Task directions:
Find the line containing "- 顶点水平坐标直接由像素坐标转换而来，在不进行任何缩放的情况下，UE地形水平方向的最小表示精度为 **1" in the records below. Copy exactly that line and each one after it, ending at the line containing "- **LOD** ：地形的", and nothing more.

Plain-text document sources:
========================================================================

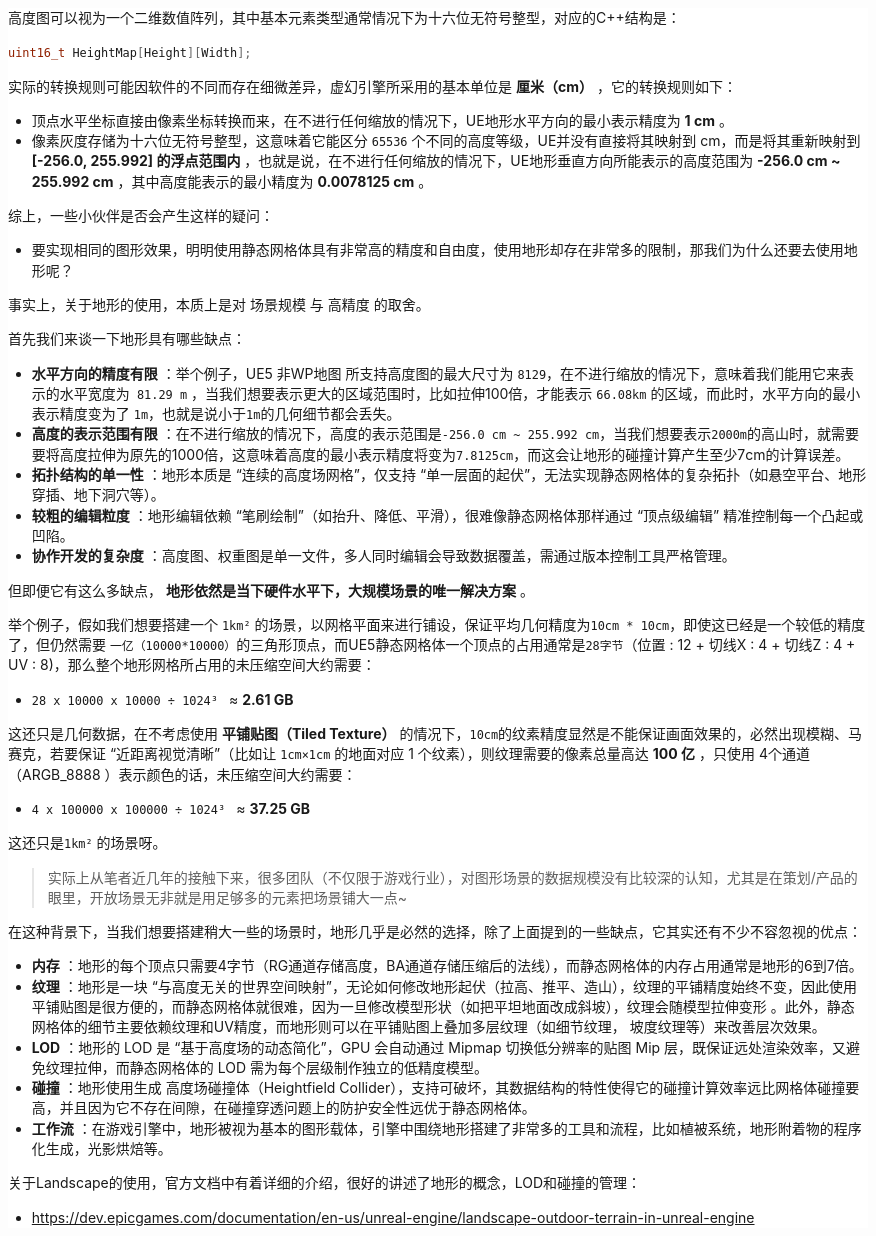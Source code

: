 高度图可以视为一个二维数值阵列，其中基本元素类型通常情况下为十六位无符号整型，对应的C++结构是：

``` c++
uint16_t HeightMap[Height][Width];
```

实际的转换规则可能因软件的不同而存在细微差异，虚幻引擎所采用的基本单位是 **厘米（cm）** ，它的转换规则如下：

- 顶点水平坐标直接由像素坐标转换而来，在不进行任何缩放的情况下，UE地形水平方向的最小表示精度为 **1 cm** 。
- 像素灰度存储为十六位无符号整型，这意味着它能区分 `65536` 个不同的高度等级，UE并没有直接将其映射到 cm，而是将其重新映射到 **[-256.0, 255.992] 的浮点范围内** ，也就是说，在不进行任何缩放的情况下，UE地形垂直方向所能表示的高度范围为 **-256.0 cm ~ 255.992 cm** ，其中高度能表示的最小精度为 **0.0078125 cm** 。

综上，一些小伙伴是否会产生这样的疑问：

- 要实现相同的图形效果，明明使用静态网格体具有非常高的精度和自由度，使用地形却存在非常多的限制，那我们为什么还要去使用地形呢？

事实上，关于地形的使用，本质上是对 场景规模 与 高精度 的取舍。

首先我们来谈一下地形具有哪些缺点：

- **水平方向的精度有限** ：举个例子，UE5 非WP地图 所支持高度图的最大尺寸为 `8129`，在不进行缩放的情况下，意味着我们能用它来表示的水平宽度为` 81.29 m` ，当我们想要表示更大的区域范围时，比如拉伸100倍，才能表示 `66.08km` 的区域，而此时，水平方向的最小表示精度变为了 `1m`，也就是说小于`1m`的几何细节都会丢失。
- **高度的表示范围有限** ：在不进行缩放的情况下，高度的表示范围是`-256.0 cm ~ 255.992 cm`，当我们想要表示`2000m`的高山时，就需要要将高度拉伸为原先的1000倍，这意味着高度的最小表示精度将变为`7.8125cm`，而这会让地形的碰撞计算产生至少7cm的计算误差。
- **拓扑结构的单一性** ：地形本质是 “连续的高度场网格”，仅支持 “单一层面的起伏”，无法实现静态网格体的复杂拓扑（如悬空平台、地形穿插、地下洞穴等）。
- **较粗的编辑粒度** ：地形编辑依赖 “笔刷绘制”（如抬升、降低、平滑），很难像静态网格体那样通过 “顶点级编辑” 精准控制每一个凸起或凹陷。
- **协作开发的复杂度** ：高度图、权重图是单一文件，多人同时编辑会导致数据覆盖，需通过版本控制工具严格管理。

但即便它有这么多缺点， **地形依然是当下硬件水平下，大规模场景的唯一解决方案** 。

举个例子，假如我们想要搭建一个 `1km²` 的场景，以网格平面来进行铺设，保证平均几何精度为`10cm * 10cm`，即使这已经是一个较低的精度了，但仍然需要 `一亿（10000*10000）`的三角形顶点，而UE5静态网格体一个顶点的占用通常是`28字节`（位置 : 12 + 切线X : 4 + 切线Z : 4 + UV : 8)，那么整个地形网格所占用的未压缩空间大约需要：

- `28 x 10000 x 10000 ÷ 1024³ `  ≈  **2.61 GB**   

这还只是几何数据，在不考虑使用 **平铺贴图（Tiled Texture）** 的情况下，`10cm`的纹素精度显然是不能保证画面效果的，必然出现模糊、马赛克，若要保证 “近距离视觉清晰”（比如让 `1cm×1cm` 的地面对应 1 个纹素），则纹理需要的像素总量高达 **100 亿** ，只使用 4个通道（ARGB_8888 ）表示颜色的话，未压缩空间大约需要：

- `4 x 100000 x 100000 ÷ 1024³ `  ≈  **37.25 GB**   

这还只是`1km²` 的场景呀。

> 实际上从笔者近几年的接触下来，很多团队（不仅限于游戏行业），对图形场景的数据规模没有比较深的认知，尤其是在策划/产品的眼里，开放场景无非就是用足够多的元素把场景铺大一点~

在这种背景下，当我们想要搭建稍大一些的场景时，地形几乎是必然的选择，除了上面提到的一些缺点，它其实还有不少不容忽视的优点：

- **内存** ：地形的每个顶点只需要4字节（RG通道存储高度，BA通道存储压缩后的法线），而静态网格体的内存占用通常是地形的6到7倍。
- **纹理** ：地形是一块 “与高度无关的世界空间映射”，无论如何修改地形起伏（拉高、推平、造山），纹理的平铺精度始终不变，因此使用平铺贴图是很方便的，而静态网格体就很难，因为一旦修改模型形状（如把平坦地面改成斜坡），纹理会随模型拉伸变形 。此外，静态网格体的细节主要依赖纹理和UV精度，而地形则可以在平铺贴图上叠加多层纹理（如细节纹理， 坡度纹理等）来改善层次效果。
- **LOD** ：地形的 LOD 是 “基于高度场的动态简化”，GPU 会自动通过 Mipmap 切换低分辨率的贴图 Mip 层，既保证远处渲染效率，又避免纹理拉伸，而静态网格体的 LOD 需为每个层级制作独立的低精度模型。
- **碰撞** ：地形使用生成 高度场碰撞体（Heightfield Collider），支持可破坏，其数据结构的特性使得它的碰撞计算效率远比网格体碰撞要高，并且因为它不存在间隙，在碰撞穿透问题上的防护安全性远优于静态网格体。
- **工作流** ：在游戏引擎中，地形被视为基本的图形载体，引擎中围绕地形搭建了非常多的工具和流程，比如植被系统，地形附着物的程序化生成，光影烘焙等。

关于Landscape的使用，官方文档中有着详细的介绍，很好的讲述了地形的概念，LOD和碰撞的管理：

- https://dev.epicgames.com/documentation/en-us/unreal-engine/landscape-outdoor-terrain-in-unreal-engine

========================================================================

Task result:
- 顶点水平坐标直接由像素坐标转换而来，在不进行任何缩放的情况下，UE地形水平方向的最小表示精度为 **1 cm** 。
- 像素灰度存储为十六位无符号整型，这意味着它能区分 `65536` 个不同的高度等级，UE并没有直接将其映射到 cm，而是将其重新映射到 **[-256.0, 255.992] 的浮点范围内** ，也就是说，在不进行任何缩放的情况下，UE地形垂直方向所能表示的高度范围为 **-256.0 cm ~ 255.992 cm** ，其中高度能表示的最小精度为 **0.0078125 cm** 。

综上，一些小伙伴是否会产生这样的疑问：

- 要实现相同的图形效果，明明使用静态网格体具有非常高的精度和自由度，使用地形却存在非常多的限制，那我们为什么还要去使用地形呢？

事实上，关于地形的使用，本质上是对 场景规模 与 高精度 的取舍。

首先我们来谈一下地形具有哪些缺点：

- **水平方向的精度有限** ：举个例子，UE5 非WP地图 所支持高度图的最大尺寸为 `8129`，在不进行缩放的情况下，意味着我们能用它来表示的水平宽度为` 81.29 m` ，当我们想要表示更大的区域范围时，比如拉伸100倍，才能表示 `66.08km` 的区域，而此时，水平方向的最小表示精度变为了 `1m`，也就是说小于`1m`的几何细节都会丢失。
- **高度的表示范围有限** ：在不进行缩放的情况下，高度的表示范围是`-256.0 cm ~ 255.992 cm`，当我们想要表示`2000m`的高山时，就需要要将高度拉伸为原先的1000倍，这意味着高度的最小表示精度将变为`7.8125cm`，而这会让地形的碰撞计算产生至少7cm的计算误差。
- **拓扑结构的单一性** ：地形本质是 “连续的高度场网格”，仅支持 “单一层面的起伏”，无法实现静态网格体的复杂拓扑（如悬空平台、地形穿插、地下洞穴等）。
- **较粗的编辑粒度** ：地形编辑依赖 “笔刷绘制”（如抬升、降低、平滑），很难像静态网格体那样通过 “顶点级编辑” 精准控制每一个凸起或凹陷。
- **协作开发的复杂度** ：高度图、权重图是单一文件，多人同时编辑会导致数据覆盖，需通过版本控制工具严格管理。

但即便它有这么多缺点， **地形依然是当下硬件水平下，大规模场景的唯一解决方案** 。

举个例子，假如我们想要搭建一个 `1km²` 的场景，以网格平面来进行铺设，保证平均几何精度为`10cm * 10cm`，即使这已经是一个较低的精度了，但仍然需要 `一亿（10000*10000）`的三角形顶点，而UE5静态网格体一个顶点的占用通常是`28字节`（位置 : 12 + 切线X : 4 + 切线Z : 4 + UV : 8)，那么整个地形网格所占用的未压缩空间大约需要：

- `28 x 10000 x 10000 ÷ 1024³ `  ≈  **2.61 GB**   

这还只是几何数据，在不考虑使用 **平铺贴图（Tiled Texture）** 的情况下，`10cm`的纹素精度显然是不能保证画面效果的，必然出现模糊、马赛克，若要保证 “近距离视觉清晰”（比如让 `1cm×1cm` 的地面对应 1 个纹素），则纹理需要的像素总量高达 **100 亿** ，只使用 4个通道（ARGB_8888 ）表示颜色的话，未压缩空间大约需要：

- `4 x 100000 x 100000 ÷ 1024³ `  ≈  **37.25 GB**   

这还只是`1km²` 的场景呀。

> 实际上从笔者近几年的接触下来，很多团队（不仅限于游戏行业），对图形场景的数据规模没有比较深的认知，尤其是在策划/产品的眼里，开放场景无非就是用足够多的元素把场景铺大一点~

在这种背景下，当我们想要搭建稍大一些的场景时，地形几乎是必然的选择，除了上面提到的一些缺点，它其实还有不少不容忽视的优点：

- **内存** ：地形的每个顶点只需要4字节（RG通道存储高度，BA通道存储压缩后的法线），而静态网格体的内存占用通常是地形的6到7倍。
- **纹理** ：地形是一块 “与高度无关的世界空间映射”，无论如何修改地形起伏（拉高、推平、造山），纹理的平铺精度始终不变，因此使用平铺贴图是很方便的，而静态网格体就很难，因为一旦修改模型形状（如把平坦地面改成斜坡），纹理会随模型拉伸变形 。此外，静态网格体的细节主要依赖纹理和UV精度，而地形则可以在平铺贴图上叠加多层纹理（如细节纹理， 坡度纹理等）来改善层次效果。
- **LOD** ：地形的 LOD 是 “基于高度场的动态简化”，GPU 会自动通过 Mipmap 切换低分辨率的贴图 Mip 层，既保证远处渲染效率，又避免纹理拉伸，而静态网格体的 LOD 需为每个层级制作独立的低精度模型。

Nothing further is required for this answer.